▶ **Exercise goal**
Go to the line that includes "- 読み取りと書き込みのニーズ" and retype it, then every line after it to the end of the data, adding nothing.

BEGIN Material for this task

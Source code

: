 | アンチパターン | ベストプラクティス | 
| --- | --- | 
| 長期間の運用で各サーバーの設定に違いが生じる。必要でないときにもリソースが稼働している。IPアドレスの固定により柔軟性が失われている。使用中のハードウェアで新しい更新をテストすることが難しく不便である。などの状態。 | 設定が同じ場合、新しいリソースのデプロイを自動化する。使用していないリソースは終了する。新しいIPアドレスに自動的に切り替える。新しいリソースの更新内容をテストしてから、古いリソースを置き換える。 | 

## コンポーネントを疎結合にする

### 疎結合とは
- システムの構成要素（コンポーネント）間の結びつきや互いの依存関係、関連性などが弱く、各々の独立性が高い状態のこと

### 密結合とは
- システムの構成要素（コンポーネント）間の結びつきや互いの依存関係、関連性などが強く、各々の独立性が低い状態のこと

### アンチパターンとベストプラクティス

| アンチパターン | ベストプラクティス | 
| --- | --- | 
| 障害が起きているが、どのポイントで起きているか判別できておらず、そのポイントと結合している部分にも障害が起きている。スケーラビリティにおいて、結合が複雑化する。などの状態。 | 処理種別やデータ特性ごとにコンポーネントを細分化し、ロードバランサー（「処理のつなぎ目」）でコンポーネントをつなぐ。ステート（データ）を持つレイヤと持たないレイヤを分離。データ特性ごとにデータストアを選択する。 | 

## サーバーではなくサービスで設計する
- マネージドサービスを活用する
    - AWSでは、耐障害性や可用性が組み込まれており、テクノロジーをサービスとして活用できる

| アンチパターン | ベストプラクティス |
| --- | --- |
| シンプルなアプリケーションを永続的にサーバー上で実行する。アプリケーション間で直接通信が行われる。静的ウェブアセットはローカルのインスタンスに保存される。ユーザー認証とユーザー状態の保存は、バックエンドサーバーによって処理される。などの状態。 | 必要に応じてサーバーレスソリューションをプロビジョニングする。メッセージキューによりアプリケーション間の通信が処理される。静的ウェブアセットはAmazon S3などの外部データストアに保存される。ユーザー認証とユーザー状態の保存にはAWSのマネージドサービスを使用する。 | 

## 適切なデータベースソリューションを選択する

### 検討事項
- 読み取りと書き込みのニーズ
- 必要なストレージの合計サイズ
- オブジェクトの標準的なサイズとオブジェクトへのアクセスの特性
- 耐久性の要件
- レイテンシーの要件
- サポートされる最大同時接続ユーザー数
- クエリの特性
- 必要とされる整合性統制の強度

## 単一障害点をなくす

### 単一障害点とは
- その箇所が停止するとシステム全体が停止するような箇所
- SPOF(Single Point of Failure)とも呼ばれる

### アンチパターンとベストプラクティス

END Material for this task

▶ **Written solution**
- 読み取りと書き込みのニーズ
- 必要なストレージの合計サイズ
- オブジェクトの標準的なサイズとオブジェクトへのアクセスの特性
- 耐久性の要件
- レイテンシーの要件
- サポートされる最大同時接続ユーザー数
- クエリの特性
- 必要とされる整合性統制の強度

## 単一障害点をなくす

### 単一障害点とは
- その箇所が停止するとシステム全体が停止するような箇所
- SPOF(Single Point of Failure)とも呼ばれる

### アンチパターンとベストプラクティス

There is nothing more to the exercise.